What is required | Print the line containing "Chapter 1, Introduction to Templates" and every later line of the records. Keep each one exactly as given, ending with the last.

Start of Data for the task

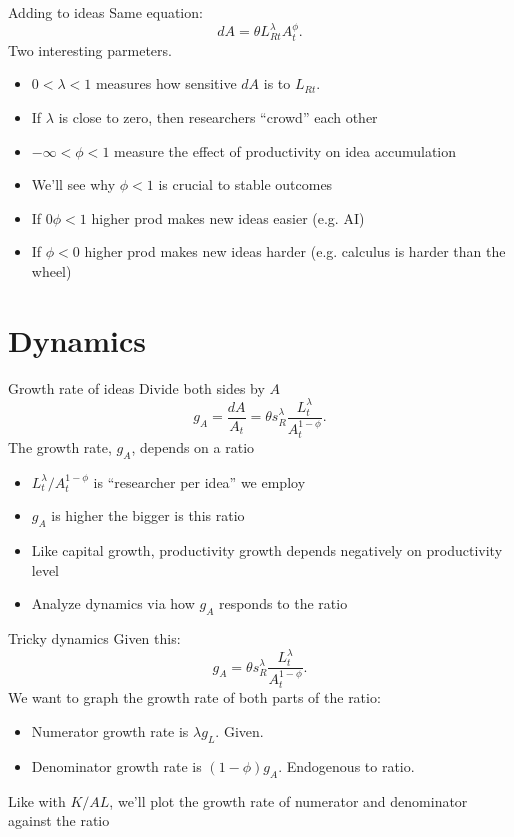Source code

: \begin{frame}{Adding to ideas}
Same equation:
\begin{equation}
	dA = \theta L_{Rt}^{\lambda} A_t^{\phi}. \label{EQ_dotA}
\end{equation}
Two interesting parmeters. 
\begin{itemize}
	\item $0 < \lambda < 1$ measures how sensitive $dA$ is to $L_{Rt}$.
	\item If $\lambda$ is close to zero, then researchers ``crowd'' each other
	\item $-\infty < \phi < 1$ measure the effect of productivity on idea accumulation
	\item We'll see why $\phi < 1$ is crucial to stable outcomes
	\item If $0 \phi < 1$ higher prod makes new ideas easier (e.g. AI)
	\item If $\phi < 0$ higher prod makes new ideas harder (e.g. calculus is harder than the wheel)
\end{itemize}
\end{frame}

\section{Dynamics}
\begin{frame}{Growth rate of ideas}
Divide both sides by $A$
\begin{equation}
	g_A = \frac{dA}{A_t} = \theta s_R^{\lambda} \frac{L_t^{\lambda}}{A_t^{1-\phi}}. \label{EQ_gA}
\end{equation}
The growth rate, $g_A$, depends on a ratio 
\begin{itemize}
	\item $L_t^{\lambda}/A_t^{1-\phi}$ is ``researcher per idea'' we employ
	\item $g_A$ is higher the bigger is this ratio
	\item Like capital growth, productivity growth depends negatively on productivity level
	\item Analyze dynamics via how $g_A$ responds to the ratio
\end{itemize}
\end{frame}

\begin{frame}{Tricky dynamics}
Given this:
\begin{equation}
	g_A = \theta s_R^{\lambda} \frac{L_t^{\lambda}}{A_t^{1-\phi}}. \label{EQ_gA}
\end{equation}
We want to graph the growth rate of both parts of the ratio:
\begin{itemize}
	\item Numerator growth rate is $\lambda g_L$. Given.
	\item Denominator growth rate is $(1-\phi)g_A$. Endogenous to ratio.
\end{itemize}
Like with $K/AL$, we'll plot the growth rate of numerator and denominator against the ratio
\end{frame}

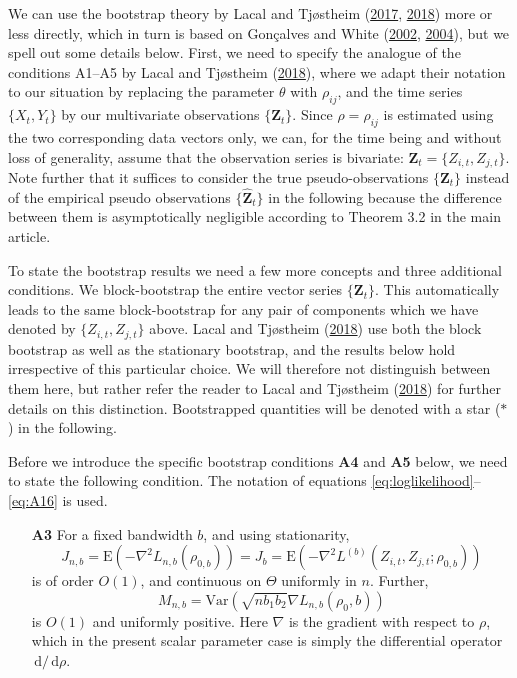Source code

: \documentclass[
  12pt,
  letterpaper]{article}
\numberwithin{equation}{section}
\newcommand{\Z}{\bm{Z}}
\newcommand{\hZ}{\widehat{\bm{Z}}}
\newcommand{\E}{\textrm{E}}
\newcommand{\Var}{\textrm{Var}}
\newcommand{\di}{\,\textrm{d}}
\begin{document}
We can use the bootstrap theory by Lacal and Tjøstheim (\protect\hyperlink{ref-lacal2017local}{2017}, \protect\hyperlink{ref-lacal2018estimating}{2018}) more or less directly, which in turn is based on Gon\c{c}alves and White (\protect\hyperlink{ref-gonccalves2002bootstrap}{2002}, \protect\hyperlink{ref-gonccalves2004maximum}{2004}), but we spell out some details below. First, we need to specify the analogue of the conditions A1--A5 by Lacal and Tjøstheim (\protect\hyperlink{ref-lacal2018estimating}{2018}), where we adapt their notation to our situation by replacing the parameter \(\theta\) with \(\rho_{ij}\), and the time series \(\{X_t, Y_t\}\) by our multivariate observations \(\{\Z_t\}\). Since \(\rho = \rho_{ij}\) is estimated using the two corresponding data vectors only, we can, for the time being and without loss of generality, assume that the observation series is bivariate: \({\Z_t} = \{Z_{i,t}, Z_{j,t}\}\). Note further that it suffices to consider the true pseudo-observations \(\{\Z_t\}\) instead of the empirical pseudo observations \(\{\hZ_t\}\) in the following because the difference between them is asymptotically negligible according to Theorem 3.2 in the main article.

To state the bootstrap results we need a few more concepts and three additional conditions. We block-bootstrap the entire vector series \(\{\Z_t\}\). This automatically leads to the same block-bootstrap for any pair of components which we have denoted by \(\{Z_{i,t}, Z_{j,t}\}\) above. Lacal and Tjøstheim (\protect\hyperlink{ref-lacal2018estimating}{2018}) use both the block bootstrap as well as the stationary bootstrap, and the results below hold irrespective of this particular choice. We will therefore not distinguish between them here, but rather refer the reader to Lacal and Tjøstheim (\protect\hyperlink{ref-lacal2018estimating}{2018}) for further details on this distinction. Bootstrapped quantities will be denoted with a star (\(*\)) in the following.

Before we introduce the specific bootstrap conditions \textbf{A4} and \textbf{A5} below, we need to state the following condition. The notation of equations \eqref{eq:loglikelihood}--\eqref{eq:A16} is used.

\begin{itemize}
\item[\textbf{A3}] For a fixed bandwidth $b$, and using stationarity,
$$J_{n,b} = \E\left(-\nabla^2L_{n,b}(\rho_{0,b})\right) = J_b = \E\left(-\nabla^2 L^{(b)}(Z_{i,t}, Z_{j,t};\rho_{0,b})\right)$$
is of order $O(1)$, and continuous on $\Theta$ uniformly in $n$. Further,
$$M_{n,b} = \Var\left(\sqrt{nb_1b_2}\nabla L_{n,b}(\rho_0,b)\right)$$
is $O(1)$ and uniformly positive. Here $\nabla$ is the gradient with respect to $\rho$, which in the present scalar parameter case is simply the differential operator $\di/\di\rho$.
\end{itemize}
\end{document}
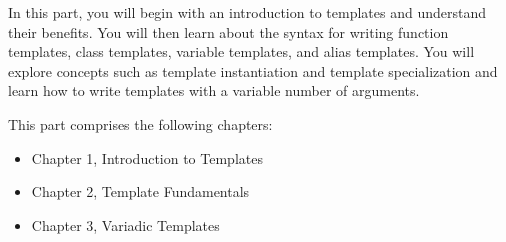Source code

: In this part, you will begin with an introduction to templates and understand their benefits. You will then learn about the syntax for writing function templates, class templates, variable templates, and alias templates. You will explore concepts such as template instantiation and template specialization and learn how to write templates with a variable number of arguments.

This part comprises the following chapters:

\begin{itemize}
\item
Chapter 1, Introduction to Templates

\item
Chapter 2, Template Fundamentals

\item
Chapter 3, Variadic Templates
\end{itemize}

End of Data for the task

Result for this task |
Chapter 1, Introduction to Templates

\item
Chapter 2, Template Fundamentals

\item
Chapter 3, Variadic Templates
\end{itemize}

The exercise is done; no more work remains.